Like day follows night, a bogus "cumulative update" with a malicious attachment has followed Microsofts patch day.
In what has become a monthly staple, virus writers are taking advantage of the heightened public interest around Microsofts patching cycle to trick users into executing a malicious attachment.
The latest social engineering trick arrives via e-mail with an attachment that purports to be a "cumulative patch" for May 2005.
The claim is that the executable file contains patches for vulnerabilities in Internet Explorer, Microsoft Outlook and Outlook Express, three widely used products with a history of serious security bugs.
The file is actually an executable for a variant of W32.Pinfi, a memory-resident polymorphic virus capable of replicated via mapped drives and network shares.
The Pinfi virus, also known as Pate or Parite, has been programmed to infect every PE and SCR file on every drive and network share.
It targets users of Windows 95, Windows 98, Windows NT, Windows 2000, Windows XP, Windows Me.
"This is a common scam," a Microsoft representative said Thursday. "Its important to remind customers that Microsoft will never attach software updates to security e-mail notifications."
She pointed out that most Microsoft software updates are provided through Microsoft Windows Update, Microsoft Office Update, or the Microsoft Download Center, adding that, as a best practice, "users should always exercise extreme caution when opening unsolicited attachments from both known and unknown sources."
Because the scam has become a monthly occurrence, Microsoft has provided guidance for customers to help identify genuine security messages.

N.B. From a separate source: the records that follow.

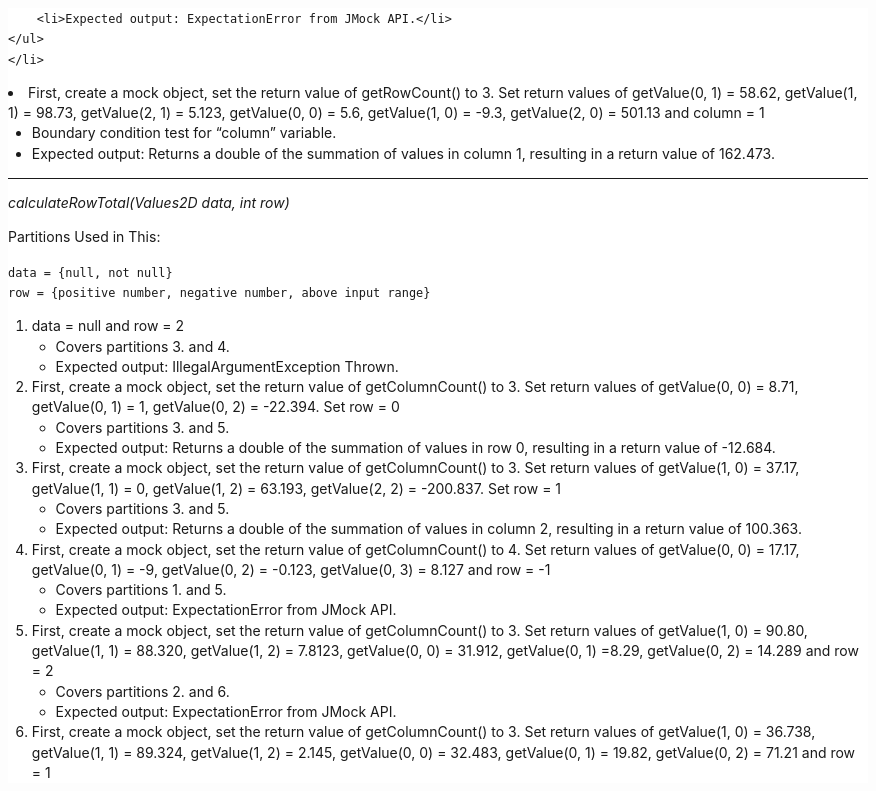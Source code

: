 		<li>Expected output: ExpectationError from JMock API.</li>
	</ul>
	</li>
<li>First, create a mock object, set the return value of getRowCount() to 3. Set return values of getValue(0, 1) = 58.62, getValue(1, 1) = 98.73, getValue(2, 1) = 5.123, getValue(0, 0) = 5.6, getValue(1, 0) = -9.3, getValue(2, 0) = 501.13 and column = 1
	<ul>
		<li>Boundary condition test for “column” variable.</li>
		<li>Expected output: Returns a double of the summation of values in column 1, resulting in a return value of 162.473.</li>
	</ul>
	</li>
 </ol>
 
 <hr>
 
_calculateRowTotal(Values2D data, int row)_

Partitions Used in This:

	data = {null, not null}
	row = {positive number, negative number, above input range}
	
<ol>
<li>data = null and row = 2
	<ul>
		<li>Covers partitions 3. and 4.</li>
		<li>Expected output: IllegalArgumentException Thrown.</li>
	</ul>
	</li>
<li>First, create a mock object, set the return value of getColumnCount() to 3. Set return values of getValue(0, 0) = 8.71, getValue(0, 1) = 1, getValue(0, 2) = -22.394. Set row = 0
	<ul>
		<li>Covers partitions 3. and 5.</li>
		<li>Expected output: Returns a double of the summation of values in row 0, resulting in a return value of -12.684.</li>
	</ul>
	</li>
<li>First, create a mock object, set the return value of getColumnCount() to 3. Set return values of getValue(1, 0) = 37.17, getValue(1, 1) = 0, getValue(1, 2) = 63.193, getValue(2, 2) = -200.837. Set row = 1
	<ul>
		<li>Covers partitions 3. and 5.</li>
		<li>Expected output: Returns a double of the summation of values in column 2, resulting in a return value of 100.363.</li>
	</ul>
	</li>
<li>First, create a mock object, set the return value of getColumnCount() to 4. Set return values of getValue(0, 0) = 17.17, getValue(0, 1) = -9, getValue(0, 2) = -0.123, getValue(0, 3) = 8.127 and row = -1
	<ul>
		<li>Covers partitions 1. and 5.</li>
		<li>Expected output: ExpectationError from JMock API.</li>
	</ul>
	</li>
<li>First, create a mock object, set the return value of getColumnCount() to 3. Set return values of getValue(1, 0) = 90.80, getValue(1, 1) = 88.320, getValue(1, 2) = 7.8123, getValue(0, 0) = 31.912, getValue(0, 1) =8.29, getValue(0, 2) = 14.289 and row = 2
	<ul>
		<li>Covers partitions 2. and 6.</li>
		<li>Expected output: ExpectationError from JMock API.</li>
	</ul>
	</li>
<li>First, create a mock object, set the return value of getColumnCount() to 3. Set return values of getValue(1, 0) = 36.738, getValue(1, 1) = 89.324, getValue(1, 2) = 2.145, getValue(0, 0) = 32.483, getValue(0, 1) = 19.82, getValue(0, 2) = 71.21 and row = 1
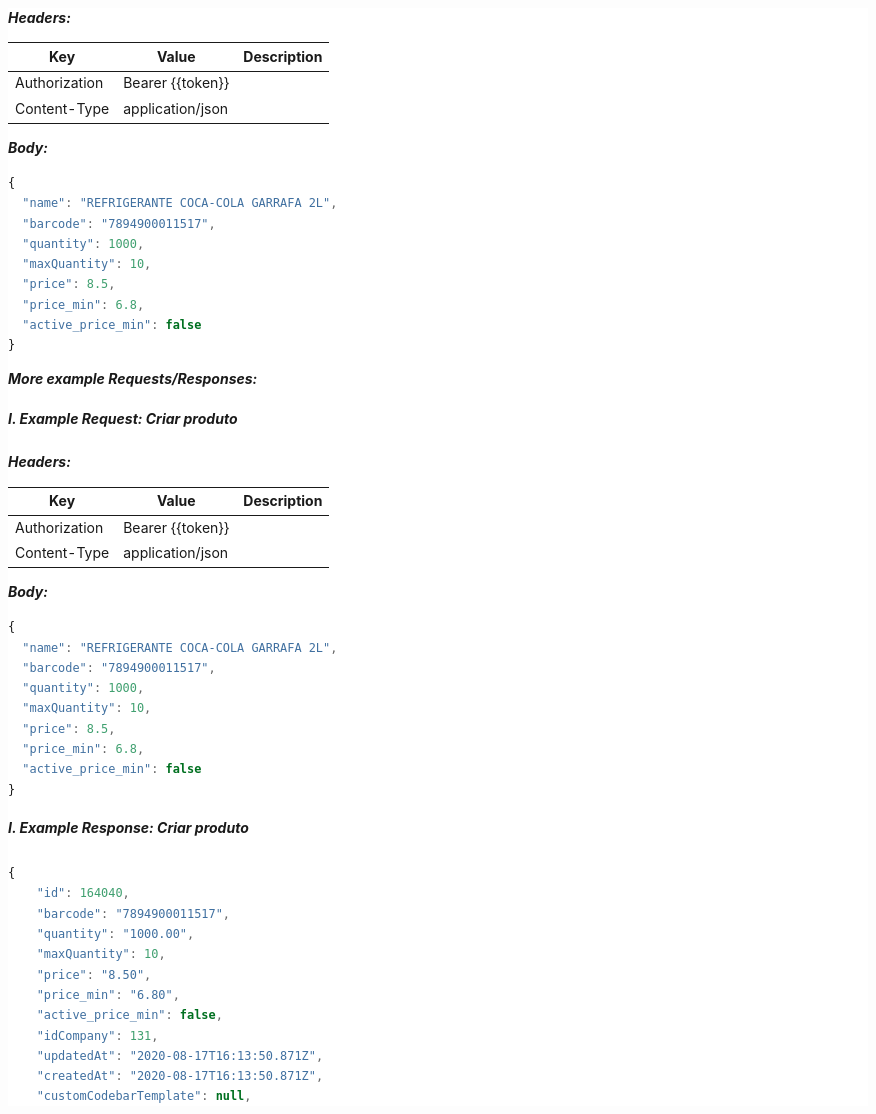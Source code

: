
***Headers:***

| Key | Value | Description |
| --- | ------|-------------|
| Authorization | Bearer {{token}} |  |
| Content-Type | application/json |  |



***Body:***

```js        
{
  "name": "REFRIGERANTE COCA-COLA GARRAFA 2L",
  "barcode": "7894900011517",
  "quantity": 1000,
  "maxQuantity": 10,
  "price": 8.5,
  "price_min": 6.8,
  "active_price_min": false
}
```



***More example Requests/Responses:***


##### I. Example Request: Criar produto


***Headers:***

| Key | Value | Description |
| --- | ------|-------------|
| Authorization | Bearer {{token}} |  |
| Content-Type | application/json |  |



***Body:***

```js        
{
  "name": "REFRIGERANTE COCA-COLA GARRAFA 2L",
  "barcode": "7894900011517",
  "quantity": 1000,
  "maxQuantity": 10,
  "price": 8.5,
  "price_min": 6.8,
  "active_price_min": false
}
```



##### I. Example Response: Criar produto
```js
{
    "id": 164040,
    "barcode": "7894900011517",
    "quantity": "1000.00",
    "maxQuantity": 10,
    "price": "8.50",
    "price_min": "6.80",
    "active_price_min": false,
    "idCompany": 131,
    "updatedAt": "2020-08-17T16:13:50.871Z",
    "createdAt": "2020-08-17T16:13:50.871Z",
    "customCodebarTemplate": null,
```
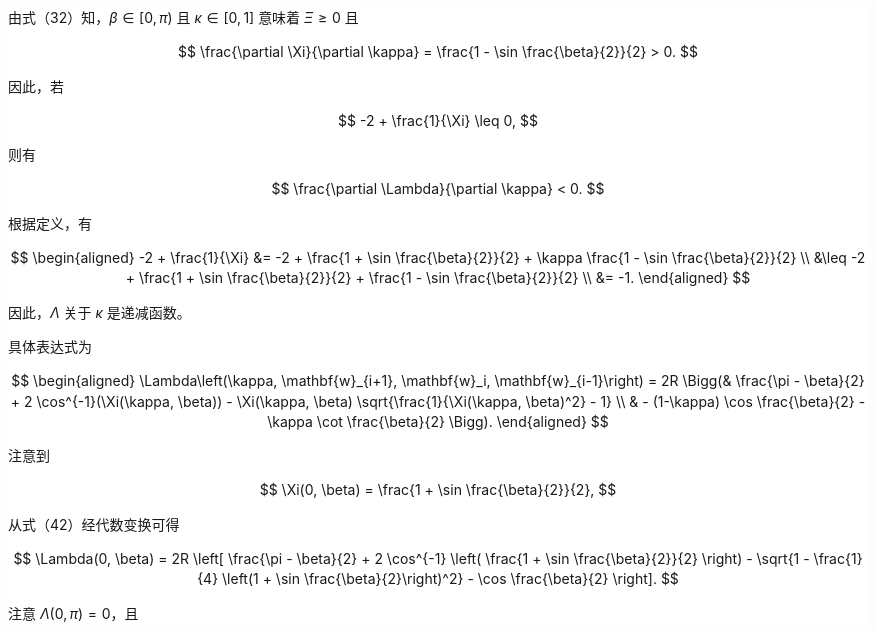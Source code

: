 由式（32）知，$\beta \in [0,\pi)$ 且 $\kappa \in [0,1]$ 意味着 $\Xi \geq 0$ 且

$$
\frac{\partial \Xi}{\partial \kappa} = \frac{1 - \sin \frac{\beta}{2}}{2} > 0.
$$

因此，若

$$
-2 + \frac{1}{\Xi} \leq 0,
$$

则有

$$
\frac{\partial \Lambda}{\partial \kappa} < 0.
$$

根据定义，有

$$
\begin{aligned}
-2 + \frac{1}{\Xi} &= -2 + \frac{1 + \sin \frac{\beta}{2}}{2} + \kappa \frac{1 - \sin \frac{\beta}{2}}{2} \\
&\leq -2 + \frac{1 + \sin \frac{\beta}{2}}{2} + \frac{1 - \sin \frac{\beta}{2}}{2} \\
&= -1.
\end{aligned}
$$

因此，$\Lambda$ 关于 $\kappa$ 是递减函数。

具体表达式为

$$
\begin{aligned}
\Lambda\left(\kappa, \mathbf{w}_{i+1}, \mathbf{w}_i, \mathbf{w}_{i-1}\right) = 2R \Bigg(& \frac{\pi - \beta}{2} + 2 \cos^{-1}(\Xi(\kappa, \beta)) - \Xi(\kappa, \beta) \sqrt{\frac{1}{\Xi(\kappa, \beta)^2} - 1} \\
& - (1-\kappa) \cos \frac{\beta}{2} - \kappa \cot \frac{\beta}{2} \Bigg).
\end{aligned}
$$

注意到

$$
\Xi(0, \beta) = \frac{1 + \sin \frac{\beta}{2}}{2},
$$

从式（42）经代数变换可得

$$
\Lambda(0, \beta) = 2R \left[ \frac{\pi - \beta}{2} + 2 \cos^{-1} \left( \frac{1 + \sin \frac{\beta}{2}}{2} \right) - \sqrt{1 - \frac{1}{4} \left(1 + \sin \frac{\beta}{2}\right)^2} - \cos \frac{\beta}{2} \right].
$$

注意 $\Lambda(0, \pi) = 0$，且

The document, titled How to Tell If a Microsoft Security-Related Message Is Genuine, includes the following advice:
- Microsoft never sends notices about security updates or incidents until after information about them are published on the Microsoft.com domain.
If users are in doubt about the authenticity of security e-mail notification, they are urged to Security site on Microsoft.com to see if the information is listed there.
- If a customer suspects that an e-mail message is not legitimate, they should not click any hyperlinks within it. Those links may be spoofed so that they appear to be sending you to a trusted Web site when they are actually sending you to a malicious Web site. Always cut and paste the text of the link from the e-mail to the address bar on your browser; or better yet, type in the address of the site yourself.
- Microsoft and most commercial Web sites use certificates as part of a system for securing online transactions. Typing "https://" as opposed to the standard "http://" into the Web site address activates the certificate. Once you are on the secure site, Internet Explorer allows you to check the certificate. Double-click the lock icon on the status bar at the bottom of your browser. This displays the security certificate for the site.
- If you have not signed up for any security communications from Microsoft and you receive an unexpected message about a security update, you should treat the message with great caution. When in doubt, delete the message and immediately check the Microsoft.com home page for the same information.
Anti-virus vendor Sophos Inc. has provided step-by-step disinfection instructions for PE executables.